[THE DATA — start]

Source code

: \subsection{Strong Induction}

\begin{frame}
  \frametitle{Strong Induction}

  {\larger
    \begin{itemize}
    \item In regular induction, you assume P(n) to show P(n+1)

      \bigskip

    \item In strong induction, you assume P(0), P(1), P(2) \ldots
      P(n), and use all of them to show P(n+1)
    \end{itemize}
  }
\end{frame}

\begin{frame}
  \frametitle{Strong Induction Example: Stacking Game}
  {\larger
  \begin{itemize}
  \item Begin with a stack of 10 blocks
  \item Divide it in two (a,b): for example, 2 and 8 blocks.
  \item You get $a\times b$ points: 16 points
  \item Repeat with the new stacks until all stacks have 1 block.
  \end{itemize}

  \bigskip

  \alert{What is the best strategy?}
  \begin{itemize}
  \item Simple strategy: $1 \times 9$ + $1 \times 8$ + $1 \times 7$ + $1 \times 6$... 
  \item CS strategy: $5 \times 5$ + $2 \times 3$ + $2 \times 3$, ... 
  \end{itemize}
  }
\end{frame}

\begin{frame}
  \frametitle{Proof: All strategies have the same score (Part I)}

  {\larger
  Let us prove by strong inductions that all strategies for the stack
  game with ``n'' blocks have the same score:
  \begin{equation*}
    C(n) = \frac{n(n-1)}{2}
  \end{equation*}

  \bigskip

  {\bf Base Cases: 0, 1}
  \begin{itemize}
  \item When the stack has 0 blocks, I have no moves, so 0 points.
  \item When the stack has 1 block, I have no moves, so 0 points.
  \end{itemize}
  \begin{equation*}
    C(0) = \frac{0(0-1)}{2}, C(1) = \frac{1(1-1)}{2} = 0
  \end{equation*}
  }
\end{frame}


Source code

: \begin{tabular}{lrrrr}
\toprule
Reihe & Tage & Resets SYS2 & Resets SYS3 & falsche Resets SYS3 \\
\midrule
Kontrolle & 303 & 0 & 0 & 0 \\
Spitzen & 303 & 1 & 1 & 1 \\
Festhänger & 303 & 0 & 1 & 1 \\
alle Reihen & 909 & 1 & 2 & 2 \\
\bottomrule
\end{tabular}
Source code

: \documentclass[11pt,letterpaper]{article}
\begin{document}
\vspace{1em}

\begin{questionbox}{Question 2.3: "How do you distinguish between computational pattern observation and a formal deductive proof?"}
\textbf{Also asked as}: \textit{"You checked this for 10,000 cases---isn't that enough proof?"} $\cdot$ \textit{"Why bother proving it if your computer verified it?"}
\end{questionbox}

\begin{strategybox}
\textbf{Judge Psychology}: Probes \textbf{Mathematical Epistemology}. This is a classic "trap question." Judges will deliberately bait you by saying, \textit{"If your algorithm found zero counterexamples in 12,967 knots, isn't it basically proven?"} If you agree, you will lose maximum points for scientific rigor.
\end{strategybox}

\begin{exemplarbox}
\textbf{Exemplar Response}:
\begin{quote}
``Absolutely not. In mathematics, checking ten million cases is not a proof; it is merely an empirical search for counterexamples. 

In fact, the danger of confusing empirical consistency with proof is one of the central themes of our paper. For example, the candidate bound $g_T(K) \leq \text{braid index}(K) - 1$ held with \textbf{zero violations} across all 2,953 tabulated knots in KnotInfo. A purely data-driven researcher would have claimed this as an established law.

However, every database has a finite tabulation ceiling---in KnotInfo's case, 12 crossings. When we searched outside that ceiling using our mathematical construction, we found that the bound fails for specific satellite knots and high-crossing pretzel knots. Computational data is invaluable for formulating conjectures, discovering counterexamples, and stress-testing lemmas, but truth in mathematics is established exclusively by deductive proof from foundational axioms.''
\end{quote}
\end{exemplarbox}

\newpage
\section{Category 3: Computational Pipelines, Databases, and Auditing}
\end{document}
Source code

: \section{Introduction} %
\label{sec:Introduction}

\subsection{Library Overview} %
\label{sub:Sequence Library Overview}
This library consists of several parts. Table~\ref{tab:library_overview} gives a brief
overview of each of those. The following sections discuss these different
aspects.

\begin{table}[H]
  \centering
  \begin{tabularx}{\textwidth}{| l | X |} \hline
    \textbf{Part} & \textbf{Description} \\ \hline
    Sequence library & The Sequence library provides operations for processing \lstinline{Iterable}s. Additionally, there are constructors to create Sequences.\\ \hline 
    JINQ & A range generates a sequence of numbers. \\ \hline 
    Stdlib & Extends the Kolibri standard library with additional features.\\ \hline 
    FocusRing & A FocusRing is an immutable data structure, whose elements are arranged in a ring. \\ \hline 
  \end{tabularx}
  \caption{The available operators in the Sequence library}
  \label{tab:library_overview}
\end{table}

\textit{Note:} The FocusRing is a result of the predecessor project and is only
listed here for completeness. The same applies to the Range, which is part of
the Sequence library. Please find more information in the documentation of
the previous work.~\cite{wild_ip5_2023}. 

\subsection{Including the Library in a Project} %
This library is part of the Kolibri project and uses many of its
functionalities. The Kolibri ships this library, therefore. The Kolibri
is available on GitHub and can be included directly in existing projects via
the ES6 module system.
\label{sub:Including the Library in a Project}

[THE DATA — finish]

What you write must be identical to the material above.

**WRITTEN SOLUTION:**
Source code

: \subsection{Strong Induction}

\begin{frame}
  \frametitle{Strong Induction}

  {\larger
    \begin{itemize}
    \item In regular induction, you assume P(n) to show P(n+1)

      \bigskip

    \item In strong induction, you assume P(0), P(1), P(2) \ldots
      P(n), and use all of them to show P(n+1)
    \end{itemize}
  }
\end{frame}

\begin{frame}
  \frametitle{Strong Induction Example: Stacking Game}
  {\larger
  \begin{itemize}
  \item Begin with a stack of 10 blocks
  \item Divide it in two (a,b): for example, 2 and 8 blocks.
  \item You get $a\times b$ points: 16 points
  \item Repeat with the new stacks until all stacks have 1 block.
  \end{itemize}

  \bigskip

  \alert{What is the best strategy?}
  \begin{itemize}
  \item Simple strategy: $1 \times 9$ + $1 \times 8$ + $1 \times 7$ + $1 \times 6$... 
  \item CS strategy: $5 \times 5$ + $2 \times 3$ + $2 \times 3$, ... 
  \end{itemize}
  }
\end{frame}

\begin{frame}
  \frametitle{Proof: All strategies have the same score (Part I)}

  {\larger
  Let us prove by strong inductions that all strategies for the stack
  game with ``n'' blocks have the same score:
  \begin{equation*}
    C(n) = \frac{n(n-1)}{2}
  \end{equation*}

  \bigskip

  {\bf Base Cases: 0, 1}
  \begin{itemize}
  \item When the stack has 0 blocks, I have no moves, so 0 points.
  \item When the stack has 1 block, I have no moves, so 0 points.
  \end{itemize}
  \begin{equation*}
    C(0) = \frac{0(0-1)}{2}, C(1) = \frac{1(1-1)}{2} = 0
  \end{equation*}
  }
\end{frame}


Source code

: \begin{tabular}{lrrrr}
\toprule
Reihe & Tage & Resets SYS2 & Resets SYS3 & falsche Resets SYS3 \\
\midrule
Kontrolle & 303 & 0 & 0 & 0 \\
Spitzen & 303 & 1 & 1 & 1 \\
Festhänger & 303 & 0 & 1 & 1 \\
alle Reihen & 909 & 1 & 2 & 2 \\
\bottomrule
\end{tabular}
Source code

: \documentclass[11pt,letterpaper]{article}
\begin{document}
\vspace{1em}

\begin{questionbox}{Question 2.3: "How do you distinguish between computational pattern observation and a formal deductive proof?"}
\textbf{Also asked as}: \textit{"You checked this for 10,000 cases---isn't that enough proof?"} $\cdot$ \textit{"Why bother proving it if your computer verified it?"}
\end{questionbox}

\begin{strategybox}
\textbf{Judge Psychology}: Probes \textbf{Mathematical Epistemology}. This is a classic "trap question." Judges will deliberately bait you by saying, \textit{"If your algorithm found zero counterexamples in 12,967 knots, isn't it basically proven?"} If you agree, you will lose maximum points for scientific rigor.
\end{strategybox}

\begin{exemplarbox}
\textbf{Exemplar Response}:
\begin{quote}
``Absolutely not. In mathematics, checking ten million cases is not a proof; it is merely an empirical search for counterexamples. 

In fact, the danger of confusing empirical consistency with proof is one of the central themes of our paper. For example, the candidate bound $g_T(K) \leq \text{braid index}(K) - 1$ held with \textbf{zero violations} across all 2,953 tabulated knots in KnotInfo. A purely data-driven researcher would have claimed this as an established law.

However, every database has a finite tabulation ceiling---in KnotInfo's case, 12 crossings. When we searched outside that ceiling using our mathematical construction, we found that the bound fails for specific satellite knots and high-crossing pretzel knots. Computational data is invaluable for formulating conjectures, discovering counterexamples, and stress-testing lemmas, but truth in mathematics is established exclusively by deductive proof from foundational axioms.''
\end{quote}
\end{exemplarbox}

\newpage
\section{Category 3: Computational Pipelines, Databases, and Auditing}
\end{document}
Source code

: \section{Introduction} %
\label{sec:Introduction}

\subsection{Library Overview} %
\label{sub:Sequence Library Overview}
This library consists of several parts. Table~\ref{tab:library_overview} gives a brief
overview of each of those. The following sections discuss these different
aspects.

\begin{table}[H]
  \centering
  \begin{tabularx}{\textwidth}{| l | X |} \hline
    \textbf{Part} & \textbf{Description} \\ \hline
    Sequence library & The Sequence library provides operations for processing \lstinline{Iterable}s. Additionally, there are constructors to create Sequences.\\ \hline 
    JINQ & A range generates a sequence of numbers. \\ \hline 
    Stdlib & Extends the Kolibri standard library with additional features.\\ \hline 
    FocusRing & A FocusRing is an immutable data structure, whose elements are arranged in a ring. \\ \hline 
  \end{tabularx}
  \caption{The available operators in the Sequence library}
  \label{tab:library_overview}
\end{table}

\textit{Note:} The FocusRing is a result of the predecessor project and is only
listed here for completeness. The same applies to the Range, which is part of
the Sequence library. Please find more information in the documentation of
the previous work.~\cite{wild_ip5_2023}. 

\subsection{Including the Library in a Project} %
This library is part of the Kolibri project and uses many of its
functionalities. The Kolibri ships this library, therefore. The Kolibri
is available on GitHub and can be included directly in existing projects via
the ES6 module system.
\label{sub:Including the Library in a Project}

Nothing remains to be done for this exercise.